## The task:
Sort through the material below and copy each line with "html".

## Exercise data:

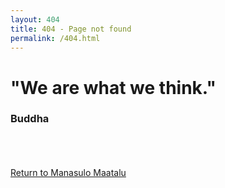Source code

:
 ```yaml
---
layout: 404
title: 404 - Page not found
permalink: /404.html
---
```


<h1> "We are what we think." </h1>
<h3> Buddha </h3>
<br><br><br>
<a href="{{ site.url }}">Return to Manasulo Maatalu</h4></a>
<br>

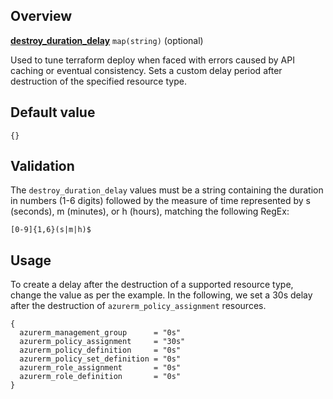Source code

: ## Overview

[**destroy_duration_delay**][this_page] `map(string)` (optional)

Used to tune terraform deploy when faced with errors caused by API caching or eventual consistency. Sets a custom delay period after destruction of the specified resource type.

## Default value

```hcl
{}
```

## Validation

The `destroy_duration_delay` values must be a string containing the duration in numbers (1-6 digits) followed by the measure of time represented by s (seconds), m (minutes), or h (hours), matching the following RegEx:

`[0-9]{1,6}(s|m|h)$`

## Usage

To create a delay after the destruction of a supported resource type, change the value as per the example.
In the following, we set a 30s delay after the destruction of `azurerm_policy_assignment` resources.

```hcl
{
  azurerm_management_group      = "0s"
  azurerm_policy_assignment     = "30s"
  azurerm_policy_definition     = "0s"
  azurerm_policy_set_definition = "0s"
  azurerm_role_assignment       = "0s"
  azurerm_role_definition       = "0s"
}
```

[//]: # "************************"
[//]: # "INSERT LINK LABELS BELOW"
[//]: # "************************"
[this_page]: # "Link for the current page."
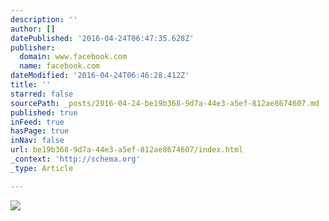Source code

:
```yaml
---
description: ''
author: []
datePublished: '2016-04-24T06:47:35.628Z'
publisher:
  domain: www.facebook.com
  name: facebook.com
dateModified: '2016-04-24T06:46:28.412Z'
title: ''
starred: false
sourcePath: _posts/2016-04-24-be19b368-9d7a-44e3-a5ef-812ae8674607.md
published: true
inFeed: true
hasPage: true
inNav: false
url: be19b368-9d7a-44e3-a5ef-812ae8674607/index.html
_context: 'http://schema.org'
_type: Article

---
```

![](https://scontent-lax3-1.xx.fbcdn.net/hphotos-xfa1/v/t1.0-9/13076961_10206463241204903_6839548292746962665_n.jpg?oh=9b84c66a21a2d064c9d5a47747c3fe6e&oe=57BA4EE1)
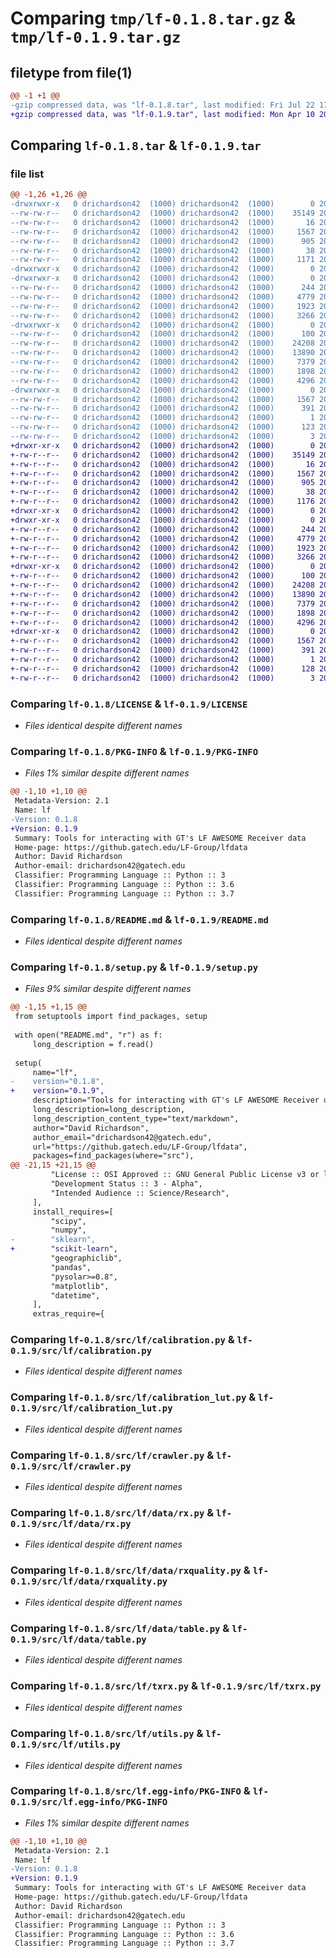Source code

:# Comparing `tmp/lf-0.1.8.tar.gz` & `tmp/lf-0.1.9.tar.gz`

## filetype from file(1)

```diff
@@ -1 +1 @@
-gzip compressed data, was "lf-0.1.8.tar", last modified: Fri Jul 22 17:34:57 2022, max compression
+gzip compressed data, was "lf-0.1.9.tar", last modified: Mon Apr 10 20:26:03 2023, max compression
```

## Comparing `lf-0.1.8.tar` & `lf-0.1.9.tar`

### file list

```diff
@@ -1,26 +1,26 @@
-drwxrwxr-x   0 drichardson42  (1000) drichardson42  (1000)        0 2022-07-22 17:34:57.572930 lf-0.1.8/
--rw-rw-r--   0 drichardson42  (1000) drichardson42  (1000)    35149 2022-07-22 16:44:04.000000 lf-0.1.8/LICENSE
--rw-rw-r--   0 drichardson42  (1000) drichardson42  (1000)       16 2022-07-22 16:44:04.000000 lf-0.1.8/MANIFEST.in
--rw-rw-r--   0 drichardson42  (1000) drichardson42  (1000)     1567 2022-07-22 17:34:57.568929 lf-0.1.8/PKG-INFO
--rw-rw-r--   0 drichardson42  (1000) drichardson42  (1000)      905 2022-07-22 16:44:04.000000 lf-0.1.8/README.md
--rw-rw-r--   0 drichardson42  (1000) drichardson42  (1000)       38 2022-07-22 17:34:57.572930 lf-0.1.8/setup.cfg
--rw-rw-r--   0 drichardson42  (1000) drichardson42  (1000)     1171 2022-07-22 17:27:45.000000 lf-0.1.8/setup.py
-drwxrwxr-x   0 drichardson42  (1000) drichardson42  (1000)        0 2022-07-22 17:34:57.564926 lf-0.1.8/src/
-drwxrwxr-x   0 drichardson42  (1000) drichardson42  (1000)        0 2022-07-22 17:34:57.568929 lf-0.1.8/src/lf/
--rw-rw-r--   0 drichardson42  (1000) drichardson42  (1000)      244 2022-07-22 16:44:04.000000 lf-0.1.8/src/lf/__init__.py
--rw-rw-r--   0 drichardson42  (1000) drichardson42  (1000)     4779 2022-07-22 16:44:04.000000 lf-0.1.8/src/lf/calibration.py
--rw-rw-r--   0 drichardson42  (1000) drichardson42  (1000)     1923 2022-07-22 16:44:04.000000 lf-0.1.8/src/lf/calibration_lut.py
--rw-rw-r--   0 drichardson42  (1000) drichardson42  (1000)     3266 2022-07-22 16:44:04.000000 lf-0.1.8/src/lf/crawler.py
-drwxrwxr-x   0 drichardson42  (1000) drichardson42  (1000)        0 2022-07-22 17:34:57.568929 lf-0.1.8/src/lf/data/
--rw-rw-r--   0 drichardson42  (1000) drichardson42  (1000)      100 2022-07-22 16:44:04.000000 lf-0.1.8/src/lf/data/__init__.py
--rw-rw-r--   0 drichardson42  (1000) drichardson42  (1000)    24208 2022-07-22 17:24:03.000000 lf-0.1.8/src/lf/data/rx.py
--rw-rw-r--   0 drichardson42  (1000) drichardson42  (1000)    13890 2022-07-22 16:44:04.000000 lf-0.1.8/src/lf/data/rxquality.py
--rw-rw-r--   0 drichardson42  (1000) drichardson42  (1000)     7379 2022-07-22 16:44:04.000000 lf-0.1.8/src/lf/data/table.py
--rw-rw-r--   0 drichardson42  (1000) drichardson42  (1000)     1898 2022-07-22 16:44:04.000000 lf-0.1.8/src/lf/txrx.py
--rw-rw-r--   0 drichardson42  (1000) drichardson42  (1000)     4296 2022-07-22 16:44:04.000000 lf-0.1.8/src/lf/utils.py
-drwxrwxr-x   0 drichardson42  (1000) drichardson42  (1000)        0 2022-07-22 17:34:57.568929 lf-0.1.8/src/lf.egg-info/
--rw-rw-r--   0 drichardson42  (1000) drichardson42  (1000)     1567 2022-07-22 17:34:55.000000 lf-0.1.8/src/lf.egg-info/PKG-INFO
--rw-rw-r--   0 drichardson42  (1000) drichardson42  (1000)      391 2022-07-22 17:34:57.000000 lf-0.1.8/src/lf.egg-info/SOURCES.txt
--rw-rw-r--   0 drichardson42  (1000) drichardson42  (1000)        1 2022-07-22 17:34:56.000000 lf-0.1.8/src/lf.egg-info/dependency_links.txt
--rw-rw-r--   0 drichardson42  (1000) drichardson42  (1000)      123 2022-07-22 17:34:57.000000 lf-0.1.8/src/lf.egg-info/requires.txt
--rw-rw-r--   0 drichardson42  (1000) drichardson42  (1000)        3 2022-07-22 17:34:57.000000 lf-0.1.8/src/lf.egg-info/top_level.txt
+drwxr-xr-x   0 drichardson42  (1000) drichardson42  (1000)        0 2023-04-10 20:26:03.687575 lf-0.1.9/
+-rw-r--r--   0 drichardson42  (1000) drichardson42  (1000)    35149 2023-03-06 17:20:07.000000 lf-0.1.9/LICENSE
+-rw-r--r--   0 drichardson42  (1000) drichardson42  (1000)       16 2023-03-06 17:20:07.000000 lf-0.1.9/MANIFEST.in
+-rw-r--r--   0 drichardson42  (1000) drichardson42  (1000)     1567 2023-04-10 20:26:03.686575 lf-0.1.9/PKG-INFO
+-rw-r--r--   0 drichardson42  (1000) drichardson42  (1000)      905 2023-03-06 17:20:07.000000 lf-0.1.9/README.md
+-rw-r--r--   0 drichardson42  (1000) drichardson42  (1000)       38 2023-04-10 20:26:03.687575 lf-0.1.9/setup.cfg
+-rw-r--r--   0 drichardson42  (1000) drichardson42  (1000)     1176 2023-04-10 20:15:48.000000 lf-0.1.9/setup.py
+drwxr-xr-x   0 drichardson42  (1000) drichardson42  (1000)        0 2023-04-10 20:26:03.574576 lf-0.1.9/src/
+drwxr-xr-x   0 drichardson42  (1000) drichardson42  (1000)        0 2023-04-10 20:26:03.648575 lf-0.1.9/src/lf/
+-rw-r--r--   0 drichardson42  (1000) drichardson42  (1000)      244 2023-03-06 17:20:07.000000 lf-0.1.9/src/lf/__init__.py
+-rw-r--r--   0 drichardson42  (1000) drichardson42  (1000)     4779 2023-03-06 17:20:07.000000 lf-0.1.9/src/lf/calibration.py
+-rw-r--r--   0 drichardson42  (1000) drichardson42  (1000)     1923 2023-03-06 17:20:07.000000 lf-0.1.9/src/lf/calibration_lut.py
+-rw-r--r--   0 drichardson42  (1000) drichardson42  (1000)     3266 2023-03-06 17:20:07.000000 lf-0.1.9/src/lf/crawler.py
+drwxr-xr-x   0 drichardson42  (1000) drichardson42  (1000)        0 2023-04-10 20:26:03.675575 lf-0.1.9/src/lf/data/
+-rw-r--r--   0 drichardson42  (1000) drichardson42  (1000)      100 2023-03-06 17:20:07.000000 lf-0.1.9/src/lf/data/__init__.py
+-rw-r--r--   0 drichardson42  (1000) drichardson42  (1000)    24208 2023-04-10 20:12:59.000000 lf-0.1.9/src/lf/data/rx.py
+-rw-r--r--   0 drichardson42  (1000) drichardson42  (1000)    13890 2023-03-06 17:20:07.000000 lf-0.1.9/src/lf/data/rxquality.py
+-rw-r--r--   0 drichardson42  (1000) drichardson42  (1000)     7379 2023-03-06 17:20:07.000000 lf-0.1.9/src/lf/data/table.py
+-rw-r--r--   0 drichardson42  (1000) drichardson42  (1000)     1898 2023-03-06 17:20:07.000000 lf-0.1.9/src/lf/txrx.py
+-rw-r--r--   0 drichardson42  (1000) drichardson42  (1000)     4296 2023-03-06 17:20:07.000000 lf-0.1.9/src/lf/utils.py
+drwxr-xr-x   0 drichardson42  (1000) drichardson42  (1000)        0 2023-04-10 20:26:03.654575 lf-0.1.9/src/lf.egg-info/
+-rw-r--r--   0 drichardson42  (1000) drichardson42  (1000)     1567 2023-04-10 20:26:02.000000 lf-0.1.9/src/lf.egg-info/PKG-INFO
+-rw-r--r--   0 drichardson42  (1000) drichardson42  (1000)      391 2023-04-10 20:26:02.000000 lf-0.1.9/src/lf.egg-info/SOURCES.txt
+-rw-r--r--   0 drichardson42  (1000) drichardson42  (1000)        1 2023-04-10 20:26:02.000000 lf-0.1.9/src/lf.egg-info/dependency_links.txt
+-rw-r--r--   0 drichardson42  (1000) drichardson42  (1000)      128 2023-04-10 20:26:02.000000 lf-0.1.9/src/lf.egg-info/requires.txt
+-rw-r--r--   0 drichardson42  (1000) drichardson42  (1000)        3 2023-04-10 20:26:02.000000 lf-0.1.9/src/lf.egg-info/top_level.txt
```

### Comparing `lf-0.1.8/LICENSE` & `lf-0.1.9/LICENSE`

 * *Files identical despite different names*

### Comparing `lf-0.1.8/PKG-INFO` & `lf-0.1.9/PKG-INFO`

 * *Files 1% similar despite different names*

```diff
@@ -1,10 +1,10 @@
 Metadata-Version: 2.1
 Name: lf
-Version: 0.1.8
+Version: 0.1.9
 Summary: Tools for interacting with GT's LF AWESOME Receiver data
 Home-page: https://github.gatech.edu/LF-Group/lfdata
 Author: David Richardson
 Author-email: drichardson42@gatech.edu
 Classifier: Programming Language :: Python :: 3
 Classifier: Programming Language :: Python :: 3.6
 Classifier: Programming Language :: Python :: 3.7
```

### Comparing `lf-0.1.8/README.md` & `lf-0.1.9/README.md`

 * *Files identical despite different names*

### Comparing `lf-0.1.8/setup.py` & `lf-0.1.9/setup.py`

 * *Files 9% similar despite different names*

```diff
@@ -1,15 +1,15 @@
 from setuptools import find_packages, setup
 
 with open("README.md", "r") as f:
     long_description = f.read()
 
 setup(
     name="lf",
-    version="0.1.8",
+    version="0.1.9",
     description="Tools for interacting with GT's LF AWESOME Receiver data",
     long_description=long_description,
     long_description_content_type="text/markdown",
     author="David Richardson",
     author_email="drichardson42@gatech.edu",
     url="https://github.gatech.edu/LF-Group/lfdata",
     packages=find_packages(where="src"),
@@ -21,15 +21,15 @@
         "License :: OSI Approved :: GNU General Public License v3 or later " "(GPLv3+)",
         "Development Status :: 3 - Alpha",
         "Intended Audience :: Science/Research",
     ],
     install_requires=[
         "scipy",
         "numpy",
-        "sklearn",
+        "scikit-learn",
         "geographiclib",
         "pandas",
         "pysolar>=0.8",
         "matplotlib",
         "datetime",
     ],
     extras_require={
```

### Comparing `lf-0.1.8/src/lf/calibration.py` & `lf-0.1.9/src/lf/calibration.py`

 * *Files identical despite different names*

### Comparing `lf-0.1.8/src/lf/calibration_lut.py` & `lf-0.1.9/src/lf/calibration_lut.py`

 * *Files identical despite different names*

### Comparing `lf-0.1.8/src/lf/crawler.py` & `lf-0.1.9/src/lf/crawler.py`

 * *Files identical despite different names*

### Comparing `lf-0.1.8/src/lf/data/rx.py` & `lf-0.1.9/src/lf/data/rx.py`

 * *Files identical despite different names*

### Comparing `lf-0.1.8/src/lf/data/rxquality.py` & `lf-0.1.9/src/lf/data/rxquality.py`

 * *Files identical despite different names*

### Comparing `lf-0.1.8/src/lf/data/table.py` & `lf-0.1.9/src/lf/data/table.py`

 * *Files identical despite different names*

### Comparing `lf-0.1.8/src/lf/txrx.py` & `lf-0.1.9/src/lf/txrx.py`

 * *Files identical despite different names*

### Comparing `lf-0.1.8/src/lf/utils.py` & `lf-0.1.9/src/lf/utils.py`

 * *Files identical despite different names*

### Comparing `lf-0.1.8/src/lf.egg-info/PKG-INFO` & `lf-0.1.9/src/lf.egg-info/PKG-INFO`

 * *Files 1% similar despite different names*

```diff
@@ -1,10 +1,10 @@
 Metadata-Version: 2.1
 Name: lf
-Version: 0.1.8
+Version: 0.1.9
 Summary: Tools for interacting with GT's LF AWESOME Receiver data
 Home-page: https://github.gatech.edu/LF-Group/lfdata
 Author: David Richardson
 Author-email: drichardson42@gatech.edu
 Classifier: Programming Language :: Python :: 3
 Classifier: Programming Language :: Python :: 3.6
 Classifier: Programming Language :: Python :: 3.7
```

## Written solution:
permalink: /404.html
url: be19b368-9d7a-44e3-a5ef-812ae8674607/index.html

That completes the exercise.